[Opening Input data section]

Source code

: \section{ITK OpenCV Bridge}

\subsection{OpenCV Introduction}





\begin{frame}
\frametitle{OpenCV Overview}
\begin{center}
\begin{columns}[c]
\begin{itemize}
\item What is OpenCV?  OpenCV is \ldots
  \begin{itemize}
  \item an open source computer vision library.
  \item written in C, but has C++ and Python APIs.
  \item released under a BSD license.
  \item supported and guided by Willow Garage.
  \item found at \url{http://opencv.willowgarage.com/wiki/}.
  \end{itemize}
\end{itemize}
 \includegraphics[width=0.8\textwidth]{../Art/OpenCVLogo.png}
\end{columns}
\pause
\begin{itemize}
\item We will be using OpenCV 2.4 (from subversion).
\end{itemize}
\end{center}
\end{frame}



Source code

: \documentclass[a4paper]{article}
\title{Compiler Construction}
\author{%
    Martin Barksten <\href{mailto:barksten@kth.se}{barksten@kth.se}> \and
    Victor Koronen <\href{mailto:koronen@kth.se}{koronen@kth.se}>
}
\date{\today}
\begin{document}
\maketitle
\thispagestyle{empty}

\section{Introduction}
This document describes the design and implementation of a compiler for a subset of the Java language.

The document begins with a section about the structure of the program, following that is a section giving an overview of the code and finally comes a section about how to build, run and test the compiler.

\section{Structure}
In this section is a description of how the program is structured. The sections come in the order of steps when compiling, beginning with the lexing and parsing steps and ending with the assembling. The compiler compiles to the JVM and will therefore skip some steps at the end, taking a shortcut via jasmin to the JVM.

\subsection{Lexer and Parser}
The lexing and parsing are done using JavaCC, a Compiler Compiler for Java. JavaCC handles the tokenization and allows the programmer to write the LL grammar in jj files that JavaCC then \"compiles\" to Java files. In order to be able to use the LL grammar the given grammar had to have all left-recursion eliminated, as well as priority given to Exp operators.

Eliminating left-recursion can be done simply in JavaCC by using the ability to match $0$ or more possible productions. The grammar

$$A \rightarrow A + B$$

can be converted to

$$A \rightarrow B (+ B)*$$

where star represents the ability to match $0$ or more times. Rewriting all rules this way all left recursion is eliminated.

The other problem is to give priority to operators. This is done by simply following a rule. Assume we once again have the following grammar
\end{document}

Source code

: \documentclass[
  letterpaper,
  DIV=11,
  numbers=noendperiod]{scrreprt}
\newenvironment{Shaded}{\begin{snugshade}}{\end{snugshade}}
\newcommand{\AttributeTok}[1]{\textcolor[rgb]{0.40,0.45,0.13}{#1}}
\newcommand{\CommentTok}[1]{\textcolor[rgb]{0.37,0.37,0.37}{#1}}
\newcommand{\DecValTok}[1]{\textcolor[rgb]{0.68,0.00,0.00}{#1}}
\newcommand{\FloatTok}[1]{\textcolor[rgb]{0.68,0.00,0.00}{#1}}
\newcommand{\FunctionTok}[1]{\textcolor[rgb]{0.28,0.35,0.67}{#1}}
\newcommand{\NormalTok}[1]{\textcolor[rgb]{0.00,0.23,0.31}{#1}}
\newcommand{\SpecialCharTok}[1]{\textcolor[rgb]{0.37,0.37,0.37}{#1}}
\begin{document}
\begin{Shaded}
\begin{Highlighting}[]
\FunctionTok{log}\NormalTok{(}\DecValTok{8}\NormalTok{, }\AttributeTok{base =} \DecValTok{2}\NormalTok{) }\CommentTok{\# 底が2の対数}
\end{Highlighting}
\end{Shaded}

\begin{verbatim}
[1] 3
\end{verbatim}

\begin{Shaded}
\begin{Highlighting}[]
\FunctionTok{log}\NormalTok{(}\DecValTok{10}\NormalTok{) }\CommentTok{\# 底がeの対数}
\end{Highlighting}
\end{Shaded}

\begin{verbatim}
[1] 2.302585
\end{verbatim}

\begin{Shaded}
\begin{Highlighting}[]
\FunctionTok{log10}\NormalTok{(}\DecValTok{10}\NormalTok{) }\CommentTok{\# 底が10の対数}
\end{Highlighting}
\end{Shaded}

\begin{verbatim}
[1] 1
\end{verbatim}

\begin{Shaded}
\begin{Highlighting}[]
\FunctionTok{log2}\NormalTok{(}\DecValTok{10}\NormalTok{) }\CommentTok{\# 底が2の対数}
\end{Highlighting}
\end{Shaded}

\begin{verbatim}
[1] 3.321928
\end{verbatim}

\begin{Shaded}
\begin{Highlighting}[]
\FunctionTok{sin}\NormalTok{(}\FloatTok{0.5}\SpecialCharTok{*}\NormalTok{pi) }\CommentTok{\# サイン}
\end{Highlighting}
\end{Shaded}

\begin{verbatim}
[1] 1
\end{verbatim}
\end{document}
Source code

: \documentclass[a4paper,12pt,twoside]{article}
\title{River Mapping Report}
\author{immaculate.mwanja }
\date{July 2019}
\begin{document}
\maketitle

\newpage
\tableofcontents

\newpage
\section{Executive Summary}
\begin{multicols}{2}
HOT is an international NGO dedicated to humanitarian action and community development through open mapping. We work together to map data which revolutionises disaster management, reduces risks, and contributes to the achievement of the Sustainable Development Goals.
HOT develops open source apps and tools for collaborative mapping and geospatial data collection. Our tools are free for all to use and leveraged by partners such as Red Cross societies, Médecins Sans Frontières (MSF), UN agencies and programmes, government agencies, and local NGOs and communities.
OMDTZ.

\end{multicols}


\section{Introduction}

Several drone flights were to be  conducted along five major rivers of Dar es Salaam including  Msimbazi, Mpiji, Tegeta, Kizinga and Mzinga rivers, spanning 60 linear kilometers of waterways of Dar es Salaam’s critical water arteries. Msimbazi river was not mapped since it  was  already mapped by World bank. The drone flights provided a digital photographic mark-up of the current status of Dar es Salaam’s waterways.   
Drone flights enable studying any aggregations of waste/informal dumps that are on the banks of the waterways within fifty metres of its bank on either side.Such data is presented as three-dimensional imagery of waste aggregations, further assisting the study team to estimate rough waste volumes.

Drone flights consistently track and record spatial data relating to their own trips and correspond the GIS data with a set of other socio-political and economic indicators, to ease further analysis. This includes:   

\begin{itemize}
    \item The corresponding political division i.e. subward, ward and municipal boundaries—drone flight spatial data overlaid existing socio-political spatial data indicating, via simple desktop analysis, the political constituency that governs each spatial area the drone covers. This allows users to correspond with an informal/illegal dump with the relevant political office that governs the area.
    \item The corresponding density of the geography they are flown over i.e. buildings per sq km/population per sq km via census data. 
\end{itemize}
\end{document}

[Closing Input data section]

▸ Problem to work on
Find the lines above that include the string "compiles" and copy them.

▸ Your response
In this section is a description of how the program is structured. The sections come in the order of steps when compiling, beginning with the lexing and parsing steps and ending with the assembling. The compiler compiles to the JVM and will therefore skip some steps at the end, taking a shortcut via jasmin to the JVM.
The lexing and parsing are done using JavaCC, a Compiler Compiler for Java. JavaCC handles the tokenization and allows the programmer to write the LL grammar in jj files that JavaCC then \"compiles\" to Java files. In order to be able to use the LL grammar the given grammar had to have all left-recursion eliminated, as well as priority given to Exp operators.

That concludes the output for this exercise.